Directed by Ari Aster
The first thing you see is an obituary. Ellen Leigh, the matriarch of a stoic family living in the Pacific Northwest, has passed away. She is survived by her daughter Annie (Toni Collette), an artist who creates miniature models, and her grandchildren Peter and Charlie (Alex Wolff and Milly Shapiro). Her daughter’s husband Steve (Gabriel Byrne), the kids’ dad, is still in the picture…but he’s an outlier—in a family fraught with mental illness (dissociative identity disorder, schizophrenia, undiagnosed mania), he has a shockingly level head. When Annie begins to dig into her mother’s past, she uncovers secrets that she and her family would’ve been better off never knowing.

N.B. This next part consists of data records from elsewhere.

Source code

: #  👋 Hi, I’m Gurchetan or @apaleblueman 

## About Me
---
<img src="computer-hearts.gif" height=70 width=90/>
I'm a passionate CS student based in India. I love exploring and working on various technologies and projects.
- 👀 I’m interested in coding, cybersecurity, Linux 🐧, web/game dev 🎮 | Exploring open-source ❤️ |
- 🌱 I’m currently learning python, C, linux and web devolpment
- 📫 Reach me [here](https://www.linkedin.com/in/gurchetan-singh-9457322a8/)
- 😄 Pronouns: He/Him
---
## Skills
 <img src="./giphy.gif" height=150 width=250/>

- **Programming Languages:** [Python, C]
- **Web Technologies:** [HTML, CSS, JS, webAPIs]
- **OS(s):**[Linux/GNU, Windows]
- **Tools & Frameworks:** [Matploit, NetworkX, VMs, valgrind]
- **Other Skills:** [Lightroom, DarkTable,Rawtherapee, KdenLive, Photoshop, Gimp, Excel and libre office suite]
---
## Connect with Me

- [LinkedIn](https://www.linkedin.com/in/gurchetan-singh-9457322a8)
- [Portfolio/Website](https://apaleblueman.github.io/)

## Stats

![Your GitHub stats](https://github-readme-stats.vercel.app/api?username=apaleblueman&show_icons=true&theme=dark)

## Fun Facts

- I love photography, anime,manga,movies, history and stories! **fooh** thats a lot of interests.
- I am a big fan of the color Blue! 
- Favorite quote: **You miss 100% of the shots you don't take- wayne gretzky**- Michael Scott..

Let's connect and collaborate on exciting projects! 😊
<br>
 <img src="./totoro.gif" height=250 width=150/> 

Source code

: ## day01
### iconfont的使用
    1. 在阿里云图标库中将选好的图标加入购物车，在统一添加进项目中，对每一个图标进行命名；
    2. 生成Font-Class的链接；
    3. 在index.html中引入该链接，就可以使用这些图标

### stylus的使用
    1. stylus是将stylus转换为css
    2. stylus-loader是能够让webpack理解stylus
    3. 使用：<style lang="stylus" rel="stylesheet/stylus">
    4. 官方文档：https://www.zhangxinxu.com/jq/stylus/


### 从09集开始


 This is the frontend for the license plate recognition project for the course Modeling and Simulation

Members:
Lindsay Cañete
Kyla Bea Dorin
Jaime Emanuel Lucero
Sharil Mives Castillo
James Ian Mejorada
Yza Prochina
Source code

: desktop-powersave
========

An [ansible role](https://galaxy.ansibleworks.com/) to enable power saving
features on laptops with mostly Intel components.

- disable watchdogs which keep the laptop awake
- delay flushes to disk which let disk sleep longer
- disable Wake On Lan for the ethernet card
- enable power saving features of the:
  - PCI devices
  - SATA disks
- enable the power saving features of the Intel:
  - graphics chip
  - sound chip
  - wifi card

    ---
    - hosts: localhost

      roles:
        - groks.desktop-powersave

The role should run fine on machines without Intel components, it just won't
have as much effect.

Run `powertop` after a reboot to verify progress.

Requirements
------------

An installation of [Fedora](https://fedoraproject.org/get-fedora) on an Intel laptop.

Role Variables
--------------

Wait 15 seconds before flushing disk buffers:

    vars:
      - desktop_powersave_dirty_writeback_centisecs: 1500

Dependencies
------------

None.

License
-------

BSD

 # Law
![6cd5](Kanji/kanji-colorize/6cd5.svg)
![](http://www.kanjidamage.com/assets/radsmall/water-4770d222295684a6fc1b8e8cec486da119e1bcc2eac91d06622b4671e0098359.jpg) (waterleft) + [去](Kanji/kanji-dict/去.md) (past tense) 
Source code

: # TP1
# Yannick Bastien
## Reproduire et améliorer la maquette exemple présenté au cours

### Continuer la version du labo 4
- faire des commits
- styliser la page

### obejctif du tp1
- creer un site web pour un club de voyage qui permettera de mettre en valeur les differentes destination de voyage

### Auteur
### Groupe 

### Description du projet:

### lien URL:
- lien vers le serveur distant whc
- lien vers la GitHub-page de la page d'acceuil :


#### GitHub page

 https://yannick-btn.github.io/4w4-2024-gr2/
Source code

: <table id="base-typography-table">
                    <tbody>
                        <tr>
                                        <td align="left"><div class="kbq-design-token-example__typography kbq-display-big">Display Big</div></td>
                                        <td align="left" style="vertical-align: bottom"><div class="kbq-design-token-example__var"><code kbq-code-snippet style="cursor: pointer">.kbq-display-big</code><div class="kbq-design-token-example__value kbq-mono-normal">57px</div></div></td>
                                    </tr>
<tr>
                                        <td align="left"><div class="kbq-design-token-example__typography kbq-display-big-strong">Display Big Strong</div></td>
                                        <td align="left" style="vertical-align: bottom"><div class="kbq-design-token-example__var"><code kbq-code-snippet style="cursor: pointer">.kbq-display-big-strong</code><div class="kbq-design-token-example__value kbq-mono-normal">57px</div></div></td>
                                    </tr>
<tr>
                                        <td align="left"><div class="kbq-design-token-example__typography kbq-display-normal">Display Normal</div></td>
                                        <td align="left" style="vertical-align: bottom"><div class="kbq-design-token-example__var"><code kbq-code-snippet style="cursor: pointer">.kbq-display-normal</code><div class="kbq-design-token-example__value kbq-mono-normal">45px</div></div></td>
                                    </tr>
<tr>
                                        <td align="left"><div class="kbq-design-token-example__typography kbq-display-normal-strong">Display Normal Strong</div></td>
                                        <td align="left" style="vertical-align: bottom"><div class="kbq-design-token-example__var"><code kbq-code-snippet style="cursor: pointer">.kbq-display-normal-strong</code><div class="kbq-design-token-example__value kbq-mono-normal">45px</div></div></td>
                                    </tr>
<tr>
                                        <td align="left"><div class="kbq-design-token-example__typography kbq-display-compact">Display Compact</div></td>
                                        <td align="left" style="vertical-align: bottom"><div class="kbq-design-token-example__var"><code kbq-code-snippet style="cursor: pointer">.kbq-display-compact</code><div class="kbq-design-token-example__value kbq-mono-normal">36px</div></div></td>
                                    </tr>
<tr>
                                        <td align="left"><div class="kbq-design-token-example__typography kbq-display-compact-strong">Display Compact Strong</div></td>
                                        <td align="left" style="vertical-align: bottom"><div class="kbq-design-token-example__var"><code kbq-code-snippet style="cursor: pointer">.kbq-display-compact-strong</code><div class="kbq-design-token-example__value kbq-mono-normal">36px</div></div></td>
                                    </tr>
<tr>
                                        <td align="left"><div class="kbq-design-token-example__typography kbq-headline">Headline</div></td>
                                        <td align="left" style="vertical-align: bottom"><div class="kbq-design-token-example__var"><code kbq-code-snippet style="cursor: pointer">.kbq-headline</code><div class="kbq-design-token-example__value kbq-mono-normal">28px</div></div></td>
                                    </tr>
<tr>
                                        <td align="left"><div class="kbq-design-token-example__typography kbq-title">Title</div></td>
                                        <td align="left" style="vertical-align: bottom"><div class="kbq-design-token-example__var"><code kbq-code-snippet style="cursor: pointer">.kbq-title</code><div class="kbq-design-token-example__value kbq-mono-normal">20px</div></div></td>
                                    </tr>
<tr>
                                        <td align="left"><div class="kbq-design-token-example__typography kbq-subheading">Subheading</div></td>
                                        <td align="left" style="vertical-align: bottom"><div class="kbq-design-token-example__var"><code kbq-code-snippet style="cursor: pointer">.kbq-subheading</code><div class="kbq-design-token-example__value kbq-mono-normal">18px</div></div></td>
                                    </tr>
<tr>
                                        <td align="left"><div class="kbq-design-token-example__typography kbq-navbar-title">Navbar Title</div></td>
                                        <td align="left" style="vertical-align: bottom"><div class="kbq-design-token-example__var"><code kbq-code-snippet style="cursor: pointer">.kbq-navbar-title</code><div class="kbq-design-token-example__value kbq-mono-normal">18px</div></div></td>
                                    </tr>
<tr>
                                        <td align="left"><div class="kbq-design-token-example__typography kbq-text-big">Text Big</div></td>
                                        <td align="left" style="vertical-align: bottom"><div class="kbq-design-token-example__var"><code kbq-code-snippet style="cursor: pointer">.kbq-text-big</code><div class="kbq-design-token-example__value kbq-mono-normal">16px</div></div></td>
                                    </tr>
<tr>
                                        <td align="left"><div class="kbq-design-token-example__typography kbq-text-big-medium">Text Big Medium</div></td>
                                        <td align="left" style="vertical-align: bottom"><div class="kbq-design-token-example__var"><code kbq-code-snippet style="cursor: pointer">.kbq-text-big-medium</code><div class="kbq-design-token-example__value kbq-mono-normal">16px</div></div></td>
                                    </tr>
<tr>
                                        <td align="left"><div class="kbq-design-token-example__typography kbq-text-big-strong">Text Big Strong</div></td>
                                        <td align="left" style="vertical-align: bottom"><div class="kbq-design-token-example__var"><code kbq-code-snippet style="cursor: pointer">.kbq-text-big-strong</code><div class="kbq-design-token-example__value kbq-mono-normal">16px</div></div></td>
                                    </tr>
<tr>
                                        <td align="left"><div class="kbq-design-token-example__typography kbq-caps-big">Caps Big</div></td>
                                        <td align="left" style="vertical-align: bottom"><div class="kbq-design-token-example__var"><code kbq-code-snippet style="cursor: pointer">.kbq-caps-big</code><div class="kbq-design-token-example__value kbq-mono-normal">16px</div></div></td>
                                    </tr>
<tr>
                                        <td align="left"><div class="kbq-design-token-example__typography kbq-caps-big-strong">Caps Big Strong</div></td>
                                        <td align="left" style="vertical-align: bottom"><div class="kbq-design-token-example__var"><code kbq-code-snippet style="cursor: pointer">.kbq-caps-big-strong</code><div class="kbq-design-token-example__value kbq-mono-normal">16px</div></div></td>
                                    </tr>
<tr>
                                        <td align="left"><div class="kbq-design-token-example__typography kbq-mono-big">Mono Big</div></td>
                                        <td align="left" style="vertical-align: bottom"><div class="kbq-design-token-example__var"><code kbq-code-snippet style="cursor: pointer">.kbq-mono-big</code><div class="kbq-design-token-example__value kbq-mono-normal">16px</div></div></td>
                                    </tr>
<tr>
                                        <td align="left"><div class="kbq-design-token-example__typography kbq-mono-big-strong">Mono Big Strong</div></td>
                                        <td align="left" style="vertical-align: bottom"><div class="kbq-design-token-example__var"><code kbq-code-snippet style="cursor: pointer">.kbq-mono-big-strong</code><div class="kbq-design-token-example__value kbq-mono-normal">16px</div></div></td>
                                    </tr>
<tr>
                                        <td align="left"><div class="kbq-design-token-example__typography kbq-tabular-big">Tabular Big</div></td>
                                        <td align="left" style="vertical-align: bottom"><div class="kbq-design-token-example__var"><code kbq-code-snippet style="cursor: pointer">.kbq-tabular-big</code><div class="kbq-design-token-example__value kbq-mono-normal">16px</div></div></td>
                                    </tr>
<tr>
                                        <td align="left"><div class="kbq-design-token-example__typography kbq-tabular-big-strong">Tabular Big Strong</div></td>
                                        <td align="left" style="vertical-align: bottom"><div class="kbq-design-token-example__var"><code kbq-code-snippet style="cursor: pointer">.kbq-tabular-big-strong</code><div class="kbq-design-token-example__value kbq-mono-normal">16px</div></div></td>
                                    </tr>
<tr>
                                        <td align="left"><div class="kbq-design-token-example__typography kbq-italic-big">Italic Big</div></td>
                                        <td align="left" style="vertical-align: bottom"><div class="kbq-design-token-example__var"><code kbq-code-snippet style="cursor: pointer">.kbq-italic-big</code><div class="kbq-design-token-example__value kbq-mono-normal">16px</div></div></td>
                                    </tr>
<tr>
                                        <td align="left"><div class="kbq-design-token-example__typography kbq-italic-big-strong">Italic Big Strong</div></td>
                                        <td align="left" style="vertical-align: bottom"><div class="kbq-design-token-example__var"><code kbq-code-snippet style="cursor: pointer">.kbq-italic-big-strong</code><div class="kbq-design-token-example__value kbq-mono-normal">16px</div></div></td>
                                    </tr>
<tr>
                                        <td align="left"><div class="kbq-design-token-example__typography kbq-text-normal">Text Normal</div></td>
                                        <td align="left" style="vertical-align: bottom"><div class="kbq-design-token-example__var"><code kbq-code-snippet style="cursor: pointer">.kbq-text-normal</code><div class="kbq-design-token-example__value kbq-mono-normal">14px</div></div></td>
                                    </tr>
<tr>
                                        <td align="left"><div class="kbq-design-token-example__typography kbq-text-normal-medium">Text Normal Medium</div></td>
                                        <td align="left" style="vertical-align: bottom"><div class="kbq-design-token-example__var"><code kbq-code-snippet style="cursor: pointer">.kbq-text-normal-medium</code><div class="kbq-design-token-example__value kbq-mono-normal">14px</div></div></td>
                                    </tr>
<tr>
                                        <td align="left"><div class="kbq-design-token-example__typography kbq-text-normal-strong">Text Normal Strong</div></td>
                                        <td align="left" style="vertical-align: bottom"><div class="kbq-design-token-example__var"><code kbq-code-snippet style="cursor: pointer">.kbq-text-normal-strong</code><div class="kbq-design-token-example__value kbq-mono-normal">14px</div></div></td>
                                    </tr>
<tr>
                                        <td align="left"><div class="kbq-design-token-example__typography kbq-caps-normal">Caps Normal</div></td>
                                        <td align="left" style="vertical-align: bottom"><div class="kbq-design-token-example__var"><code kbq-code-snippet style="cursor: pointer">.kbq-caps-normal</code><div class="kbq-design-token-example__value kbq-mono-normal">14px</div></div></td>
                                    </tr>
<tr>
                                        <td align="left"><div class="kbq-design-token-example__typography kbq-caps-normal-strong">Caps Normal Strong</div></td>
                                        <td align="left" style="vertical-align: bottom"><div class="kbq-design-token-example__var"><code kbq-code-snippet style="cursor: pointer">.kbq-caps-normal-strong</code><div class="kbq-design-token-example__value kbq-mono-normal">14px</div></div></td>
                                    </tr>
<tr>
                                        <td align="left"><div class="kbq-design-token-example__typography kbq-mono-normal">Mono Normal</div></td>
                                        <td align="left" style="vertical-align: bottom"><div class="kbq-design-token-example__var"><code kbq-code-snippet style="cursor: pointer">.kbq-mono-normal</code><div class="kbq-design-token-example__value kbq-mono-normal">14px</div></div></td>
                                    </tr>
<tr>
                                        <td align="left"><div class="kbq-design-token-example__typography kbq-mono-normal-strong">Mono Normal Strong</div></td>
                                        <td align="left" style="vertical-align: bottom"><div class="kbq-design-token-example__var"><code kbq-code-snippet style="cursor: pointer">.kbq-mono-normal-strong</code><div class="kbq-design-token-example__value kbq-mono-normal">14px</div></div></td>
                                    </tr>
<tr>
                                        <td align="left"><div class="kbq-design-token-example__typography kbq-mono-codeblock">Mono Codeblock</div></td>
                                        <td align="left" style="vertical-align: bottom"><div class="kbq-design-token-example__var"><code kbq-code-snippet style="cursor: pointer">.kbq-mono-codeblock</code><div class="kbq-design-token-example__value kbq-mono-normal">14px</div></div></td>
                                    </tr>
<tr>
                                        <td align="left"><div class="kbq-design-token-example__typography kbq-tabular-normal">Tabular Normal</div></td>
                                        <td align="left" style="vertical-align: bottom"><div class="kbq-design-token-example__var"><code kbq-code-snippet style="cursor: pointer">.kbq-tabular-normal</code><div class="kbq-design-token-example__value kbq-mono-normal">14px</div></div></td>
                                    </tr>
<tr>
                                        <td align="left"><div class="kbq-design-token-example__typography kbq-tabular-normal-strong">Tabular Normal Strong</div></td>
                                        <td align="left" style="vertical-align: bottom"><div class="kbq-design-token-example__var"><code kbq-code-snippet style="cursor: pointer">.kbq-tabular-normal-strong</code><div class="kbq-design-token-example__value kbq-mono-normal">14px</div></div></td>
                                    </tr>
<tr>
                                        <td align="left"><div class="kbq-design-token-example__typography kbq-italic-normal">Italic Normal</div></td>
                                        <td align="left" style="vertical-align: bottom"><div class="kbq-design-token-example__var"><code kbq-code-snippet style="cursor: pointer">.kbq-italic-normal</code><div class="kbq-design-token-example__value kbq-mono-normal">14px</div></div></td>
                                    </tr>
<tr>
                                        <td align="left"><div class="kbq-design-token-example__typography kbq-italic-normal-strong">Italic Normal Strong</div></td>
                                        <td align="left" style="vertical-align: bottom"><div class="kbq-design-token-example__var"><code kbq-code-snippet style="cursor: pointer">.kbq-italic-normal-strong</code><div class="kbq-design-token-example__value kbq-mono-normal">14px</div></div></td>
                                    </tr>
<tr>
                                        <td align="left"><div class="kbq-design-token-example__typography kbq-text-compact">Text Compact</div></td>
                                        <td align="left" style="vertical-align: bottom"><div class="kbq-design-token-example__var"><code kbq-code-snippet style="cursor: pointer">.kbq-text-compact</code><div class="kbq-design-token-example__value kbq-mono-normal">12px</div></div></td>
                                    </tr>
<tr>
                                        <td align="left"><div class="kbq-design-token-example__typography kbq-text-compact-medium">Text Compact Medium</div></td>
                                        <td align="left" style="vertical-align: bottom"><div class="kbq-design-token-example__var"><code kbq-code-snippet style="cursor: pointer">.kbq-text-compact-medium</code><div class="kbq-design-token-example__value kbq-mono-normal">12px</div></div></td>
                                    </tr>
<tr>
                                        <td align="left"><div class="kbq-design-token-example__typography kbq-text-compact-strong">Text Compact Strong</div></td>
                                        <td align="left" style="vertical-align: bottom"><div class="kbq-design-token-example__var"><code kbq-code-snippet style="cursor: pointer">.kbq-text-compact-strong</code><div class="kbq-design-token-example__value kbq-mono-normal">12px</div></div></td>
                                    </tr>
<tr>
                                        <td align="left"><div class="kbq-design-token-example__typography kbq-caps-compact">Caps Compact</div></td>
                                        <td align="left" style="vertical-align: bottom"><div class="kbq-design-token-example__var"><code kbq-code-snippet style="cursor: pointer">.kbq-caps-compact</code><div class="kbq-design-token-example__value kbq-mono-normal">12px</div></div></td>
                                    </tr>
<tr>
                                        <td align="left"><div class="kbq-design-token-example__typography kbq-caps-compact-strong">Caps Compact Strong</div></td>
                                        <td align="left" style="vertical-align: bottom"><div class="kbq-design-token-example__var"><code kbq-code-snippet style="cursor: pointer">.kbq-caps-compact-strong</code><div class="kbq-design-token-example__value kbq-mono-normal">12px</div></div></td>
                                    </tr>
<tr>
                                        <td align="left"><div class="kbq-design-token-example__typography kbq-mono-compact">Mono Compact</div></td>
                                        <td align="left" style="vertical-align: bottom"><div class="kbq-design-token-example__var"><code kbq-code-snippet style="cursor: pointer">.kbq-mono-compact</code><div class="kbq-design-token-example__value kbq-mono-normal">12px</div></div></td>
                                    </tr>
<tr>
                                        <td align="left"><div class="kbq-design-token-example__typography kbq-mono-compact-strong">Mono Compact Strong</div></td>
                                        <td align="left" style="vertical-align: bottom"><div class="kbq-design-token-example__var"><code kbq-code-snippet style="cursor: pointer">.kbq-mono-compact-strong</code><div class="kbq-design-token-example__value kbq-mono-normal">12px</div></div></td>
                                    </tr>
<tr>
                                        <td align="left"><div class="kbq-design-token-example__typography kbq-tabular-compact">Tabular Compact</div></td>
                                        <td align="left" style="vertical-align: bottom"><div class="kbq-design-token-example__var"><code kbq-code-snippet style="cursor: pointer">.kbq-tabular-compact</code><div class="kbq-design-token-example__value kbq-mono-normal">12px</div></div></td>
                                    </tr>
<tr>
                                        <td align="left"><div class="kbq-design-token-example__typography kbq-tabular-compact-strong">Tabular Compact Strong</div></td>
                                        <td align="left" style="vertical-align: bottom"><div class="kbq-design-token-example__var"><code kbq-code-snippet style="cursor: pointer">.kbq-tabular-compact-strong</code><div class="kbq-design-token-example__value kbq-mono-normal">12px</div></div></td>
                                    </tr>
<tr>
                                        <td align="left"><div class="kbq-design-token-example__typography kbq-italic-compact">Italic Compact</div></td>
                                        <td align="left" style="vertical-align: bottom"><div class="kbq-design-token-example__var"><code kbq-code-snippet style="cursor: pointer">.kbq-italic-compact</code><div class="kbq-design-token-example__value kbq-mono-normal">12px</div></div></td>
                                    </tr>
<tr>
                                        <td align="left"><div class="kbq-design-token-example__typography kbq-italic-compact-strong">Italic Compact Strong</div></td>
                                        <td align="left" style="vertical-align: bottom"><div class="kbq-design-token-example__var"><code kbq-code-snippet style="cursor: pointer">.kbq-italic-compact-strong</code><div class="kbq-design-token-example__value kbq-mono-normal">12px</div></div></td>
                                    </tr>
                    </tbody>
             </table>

From start to finish, “Hereditary” continually one-ups itself in scenes of outrageously creepy terror—right up until its freaky crescendo. There’s no real way to describe the tenseness I felt in the theater, nor the tenseness I still feel as I write this. It’s like a physical embodiment of the film’s horror decided to give me a deep tissue massage I never asked for. But “Hereditary” takes a while to pick up speed, or even to know what sort of conclusion it would be speeding toward. I’m not sure if the film’s eventual terrifying finale was because of, or despite, its slow first 45 minutes. But once the family’s creaky home (filled with doll houses and tiny versions of family members and friends—Annie works from home) gets a supernatural make-under, “Hereditary” begins a non-stop roller coaster ride toward its end.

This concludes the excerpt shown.